EXERCISE:
Your answer should be only the lines below from the one with "SE 8 API](https://docs.oracle.com/javase/8/docs/api/)" to the one with "테스트 연습, https://school.programmers.co.kr/learn/challenges", repeated exactly, ends included.

[Dataset entries]

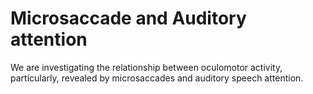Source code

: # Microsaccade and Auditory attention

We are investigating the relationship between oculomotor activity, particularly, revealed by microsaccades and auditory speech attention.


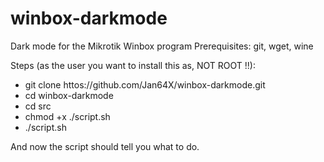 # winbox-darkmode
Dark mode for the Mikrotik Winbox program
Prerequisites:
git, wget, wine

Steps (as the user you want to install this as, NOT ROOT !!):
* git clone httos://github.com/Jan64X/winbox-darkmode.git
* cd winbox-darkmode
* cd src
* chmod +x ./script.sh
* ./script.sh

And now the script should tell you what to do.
...
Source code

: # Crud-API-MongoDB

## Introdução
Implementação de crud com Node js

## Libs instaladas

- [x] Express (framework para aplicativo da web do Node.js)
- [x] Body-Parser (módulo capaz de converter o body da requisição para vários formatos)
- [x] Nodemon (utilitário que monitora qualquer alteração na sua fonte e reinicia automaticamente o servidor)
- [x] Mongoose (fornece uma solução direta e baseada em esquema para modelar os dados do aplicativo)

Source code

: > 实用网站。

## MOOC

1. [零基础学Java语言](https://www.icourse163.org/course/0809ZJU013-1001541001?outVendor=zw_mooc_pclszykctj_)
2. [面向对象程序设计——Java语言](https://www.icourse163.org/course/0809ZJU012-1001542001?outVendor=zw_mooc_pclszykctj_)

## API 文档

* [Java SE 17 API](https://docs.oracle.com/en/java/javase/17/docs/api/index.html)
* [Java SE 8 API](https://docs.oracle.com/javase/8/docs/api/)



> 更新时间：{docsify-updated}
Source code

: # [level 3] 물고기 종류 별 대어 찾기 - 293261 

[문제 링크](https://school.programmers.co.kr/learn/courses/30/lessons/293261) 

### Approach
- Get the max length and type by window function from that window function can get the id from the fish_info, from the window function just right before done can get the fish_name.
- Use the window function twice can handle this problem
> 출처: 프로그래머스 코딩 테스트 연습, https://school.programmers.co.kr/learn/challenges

TASK OUTPUT:
* [Java SE 8 API](https://docs.oracle.com/javase/8/docs/api/)



> 更新时间：{docsify-updated}
Source code

: # [level 3] 물고기 종류 별 대어 찾기 - 293261 

[문제 링크](https://school.programmers.co.kr/learn/courses/30/lessons/293261) 

### Approach
- Get the max length and type by window function from that window function can get the id from the fish_info, from the window function just right before done can get the fish_name.
- Use the window function twice can handle this problem
> 출처: 프로그래머스 코딩 테스트 연습, https://school.programmers.co.kr/learn/challenges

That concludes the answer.